◆ TASK BRIEF: For this exercise, write out every entry exactly and leave the pictures out.

◆ ENTRIES SUPPLIED:
↓

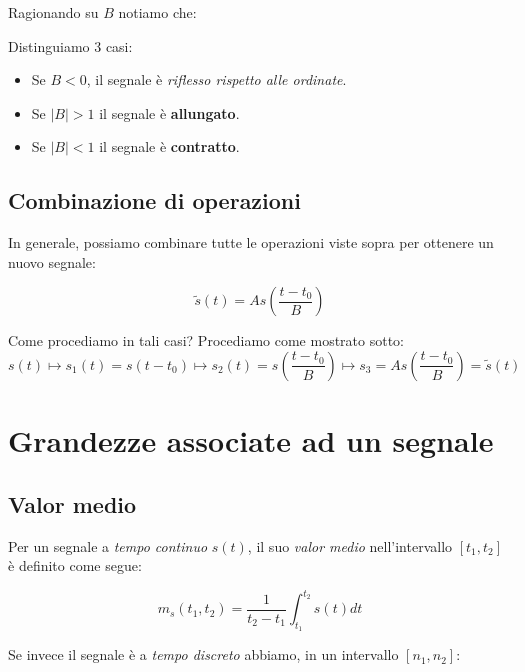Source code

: Ragionando su $B$ notiamo che:

\begin{remark}
    Distinguiamo 3 casi:
    \begin{itemize}
        \item Se $B<0$, il segnale è \textit{riflesso rispetto alle ordinate}.
        \item Se $|B|>1$ il segnale è \textbf{allungato}.
        \item Se $|B|<1$ il segnale è \textbf{contratto}.
    \end{itemize}
\end{remark}

\subsection{Combinazione di operazioni}

In generale, possiamo combinare tutte le operazioni viste sopra
per ottenere un nuovo segnale:

\begin{definition}
    \[
        \tilde{s}(t) = As \left( \frac{t-t_{0}}{B} \right)
    \] 
\end{definition}

Come procediamo in tali casi? Procediamo come mostrato sotto:
\[
    s(t) \mapsto s_{1}(t) = s(t-t_{0}) \mapsto s_{2}(t) = s\left( \frac{t-t_{0}}{B} \right) 
    \mapsto s_{3} = As\left( \frac{t-t_{0}}{B} \right) = \tilde{s}(t)
\]


\section{Grandezze associate ad un segnale}

\subsection{Valor medio}

Per un segnale a \textit{tempo continuo} $s(t)$, il suo \textit{valor medio} nell'intervallo
$[t_{1},t_{2}]$ è definito come segue:

\begin{definition}
    \[
        m_s(t_{1},t_{2}) = \frac{1}{t_{2}-t_{1}} \int_{t_{1}}^{t_{2}} s(t)dt
    \] 
\end{definition}

Se invece il segnale è a \textit{tempo discreto} abbiamo, in
un intervallo $[n_{1},n_{2}]$:


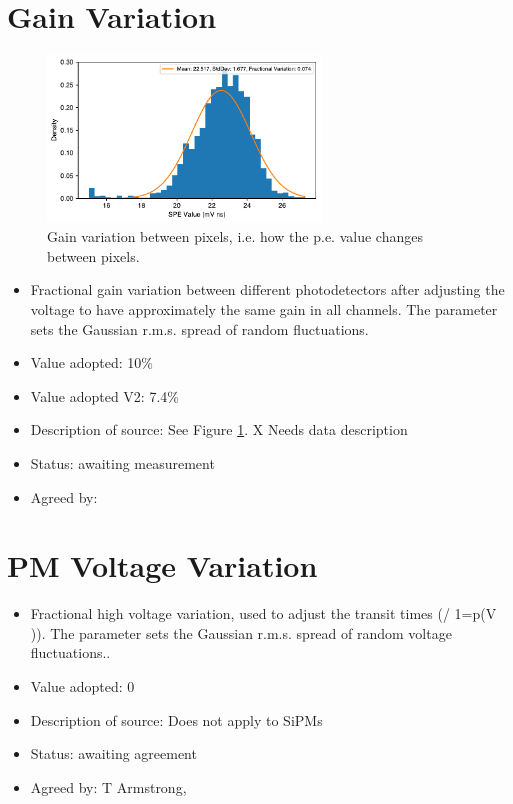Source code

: \documentclass[GCT,short]{gct}
\begin{document}
\section{Gain Variation }

\begin{figure}[h!]
\centering
\includegraphics[width=0.65\textwidth]{../05_gainVariation/checs_gain_variation_v2.pdf}
\caption{Gain variation between pixels, i.e. how the p.e. value changes between pixels.}
\label{fig:gainvar}
\end{figure}

\begin{itemize}
\item Fractional gain variation between different photodetectors after adjusting the voltage to have approximately the same gain in all channels. The parameter sets the Gaussian r.m.s. spread of random fluctuations.
\item Value adopted: 10\%
\item Value adopted V2: 7.4\%
\item Description of source:  See Figure \ref{fig:gainvar}. \color{red} X Needs data description \color{black}
\item Status: \color{orange}awaiting measurement\color{black}
\item Agreed by: 
\end{itemize}


\section{PM Voltage Variation}
\begin{itemize}
\item Fractional high voltage variation, used to adjust the transit times (/ 1=p(V )). The parameter sets the Gaussian r.m.s. spread of random voltage fluctuations..
\item Value adopted: 0 
\item Description of source: Does not apply to SiPMs
\item Status: \color{orange}awaiting agreement\color{black}
\item Agreed by: T Armstrong,
\end{itemize}
\end{document}
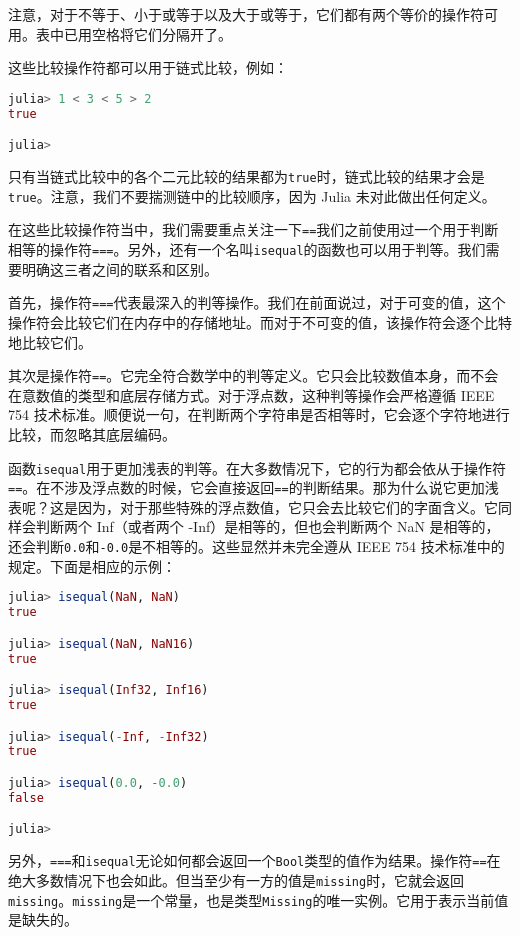 注意，对于不等于、小于或等于以及大于或等于，它们都有两个等价的操作符可用。表中已用空格将它们分隔开了。

这些比较操作符都可以用于链式比较，例如：
\begin{lstlisting}[language=julia]
julia> 1 < 3 < 5 > 2
true

julia> 
\end{lstlisting}

只有当链式比较中的各个二元比较的结果都为\verb|true|时，链式比较的结果才会是\verb|true|。注意，我们不要揣测链中的比较顺序，因为 Julia 未对此做出任何定义。

在这些比较操作符当中，我们需要重点关注一下\verb|==|我们之前使用过一个用于判断相等的操作符\verb|===|。另外，还有一个名叫\verb|isequal|的函数也可以用于判等。我们需要明确这三者之间的联系和区别。

首先，操作符\verb|===|代表最深入的判等操作。我们在前面说过，对于可变的值，这个操作符会比较它们在内存中的存储地址。而对于不可变的值，该操作符会逐个比特地比较它们。

其次是操作符\verb|==|。它完全符合数学中的判等定义。它只会比较数值本身，而不会在意数值的类型和底层存储方式。对于浮点数，这种判等操作会严格遵循 IEEE 754 技术标准。顺便说一句，在判断两个字符串是否相等时，它会逐个字符地进行比较，而忽略其底层编码。

函数\verb|isequal|用于更加浅表的判等。在大多数情况下，它的行为都会依从于操作符\verb|==|。在不涉及浮点数的时候，它会直接返回\verb|==|的判断结果。那为什么说它更加浅表呢？这是因为，对于那些特殊的浮点数值，它只会去比较它们的字面含义。它同样会判断两个 Inf（或者两个 -Inf）是相等的，但也会判断两个 NaN 是相等的，还会判断\verb|0.0|和\verb|-0.0|是不相等的。这些显然并未完全遵从 IEEE 754 技术标准中的规定。下面是相应的示例：
\begin{lstlisting}[language=julia]
julia> isequal(NaN, NaN)
true

julia> isequal(NaN, NaN16)
true

julia> isequal(Inf32, Inf16)
true

julia> isequal(-Inf, -Inf32)
true

julia> isequal(0.0, -0.0)
false

julia> 
\end{lstlisting}

另外，\verb|===|和\verb|isequal|无论如何都会返回一个\verb|Bool|类型的值作为结果。操作符\verb|==|在绝大多数情况下也会如此。但当至少有一方的值是\verb|missing|时，它就会返回\verb|missing|。\verb|missing|是一个常量，也是类型\verb|Missing|的唯一实例。它用于表示当前值是缺失的。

↑

◆ YOUR SOLUTION:
Source code

: Ragionando su $B$ notiamo che:

\begin{remark}
    Distinguiamo 3 casi:
    \begin{itemize}
        \item Se $B<0$, il segnale è \textit{riflesso rispetto alle ordinate}.
        \item Se $|B|>1$ il segnale è \textbf{allungato}.
        \item Se $|B|<1$ il segnale è \textbf{contratto}.
    \end{itemize}
\end{remark}

\subsection{Combinazione di operazioni}

In generale, possiamo combinare tutte le operazioni viste sopra
per ottenere un nuovo segnale:

\begin{definition}
    \[
        \tilde{s}(t) = As \left( \frac{t-t_{0}}{B} \right)
    \] 
\end{definition}

Come procediamo in tali casi? Procediamo come mostrato sotto:
\[
    s(t) \mapsto s_{1}(t) = s(t-t_{0}) \mapsto s_{2}(t) = s\left( \frac{t-t_{0}}{B} \right) 
    \mapsto s_{3} = As\left( \frac{t-t_{0}}{B} \right) = \tilde{s}(t)
\]


\section{Grandezze associate ad un segnale}

\subsection{Valor medio}

Per un segnale a \textit{tempo continuo} $s(t)$, il suo \textit{valor medio} nell'intervallo
$[t_{1},t_{2}]$ è definito come segue:

\begin{definition}
    \[
        m_s(t_{1},t_{2}) = \frac{1}{t_{2}-t_{1}} \int_{t_{1}}^{t_{2}} s(t)dt
    \] 
\end{definition}

Se invece il segnale è a \textit{tempo discreto} abbiamo, in
un intervallo $[n_{1},n_{2}]$:


Source code

: \documentclass[GCT,short]{gct}
\begin{document}
\section{Gain Variation }

\begin{figure}[h!]
\centering
\includegraphics[width=0.65\textwidth]{../05_gainVariation/checs_gain_variation_v2.pdf}
\caption{Gain variation between pixels, i.e. how the p.e. value changes between pixels.}
\label{fig:gainvar}
\end{figure}

\begin{itemize}
\item Fractional gain variation between different photodetectors after adjusting the voltage to have approximately the same gain in all channels. The parameter sets the Gaussian r.m.s. spread of random fluctuations.
\item Value adopted: 10\%
\item Value adopted V2: 7.4\%
\item Description of source:  See Figure \ref{fig:gainvar}. \color{red} X Needs data description \color{black}
\item Status: \color{orange}awaiting measurement\color{black}
\item Agreed by: 
\end{itemize}


\section{PM Voltage Variation}
\begin{itemize}
\item Fractional high voltage variation, used to adjust the transit times (/ 1=p(V )). The parameter sets the Gaussian r.m.s. spread of random voltage fluctuations..
\item Value adopted: 0 
\item Description of source: Does not apply to SiPMs
\item Status: \color{orange}awaiting agreement\color{black}
\item Agreed by: T Armstrong,
\end{itemize}
\end{document}
 注意，对于不等于、小于或等于以及大于或等于，它们都有两个等价的操作符可用。表中已用空格将它们分隔开了。

这些比较操作符都可以用于链式比较，例如：
\begin{lstlisting}[language=julia]
julia> 1 < 3 < 5 > 2
true

julia> 
\end{lstlisting}

只有当链式比较中的各个二元比较的结果都为\verb|true|时，链式比较的结果才会是\verb|true|。注意，我们不要揣测链中的比较顺序，因为 Julia 未对此做出任何定义。

在这些比较操作符当中，我们需要重点关注一下\verb|==|我们之前使用过一个用于判断相等的操作符\verb|===|。另外，还有一个名叫\verb|isequal|的函数也可以用于判等。我们需要明确这三者之间的联系和区别。

首先，操作符\verb|===|代表最深入的判等操作。我们在前面说过，对于可变的值，这个操作符会比较它们在内存中的存储地址。而对于不可变的值，该操作符会逐个比特地比较它们。

其次是操作符\verb|==|。它完全符合数学中的判等定义。它只会比较数值本身，而不会在意数值的类型和底层存储方式。对于浮点数，这种判等操作会严格遵循 IEEE 754 技术标准。顺便说一句，在判断两个字符串是否相等时，它会逐个字符地进行比较，而忽略其底层编码。

函数\verb|isequal|用于更加浅表的判等。在大多数情况下，它的行为都会依从于操作符\verb|==|。在不涉及浮点数的时候，它会直接返回\verb|==|的判断结果。那为什么说它更加浅表呢？这是因为，对于那些特殊的浮点数值，它只会去比较它们的字面含义。它同样会判断两个 Inf（或者两个 -Inf）是相等的，但也会判断两个 NaN 是相等的，还会判断\verb|0.0|和\verb|-0.0|是不相等的。这些显然并未完全遵从 IEEE 754 技术标准中的规定。下面是相应的示例：
\begin{lstlisting}[language=julia]
julia> isequal(NaN, NaN)
true

julia> isequal(NaN, NaN16)
true

julia> isequal(Inf32, Inf16)
true

julia> isequal(-Inf, -Inf32)
true

julia> isequal(0.0, -0.0)
false

julia> 
\end{lstlisting}

另外，\verb|===|和\verb|isequal|无论如何都会返回一个\verb|Bool|类型的值作为结果。操作符\verb|==|在绝大多数情况下也会如此。但当至少有一方的值是\verb|missing|时，它就会返回\verb|missing|。\verb|missing|是一个常量，也是类型\verb|Missing|的唯一实例。它用于表示当前值是缺失的。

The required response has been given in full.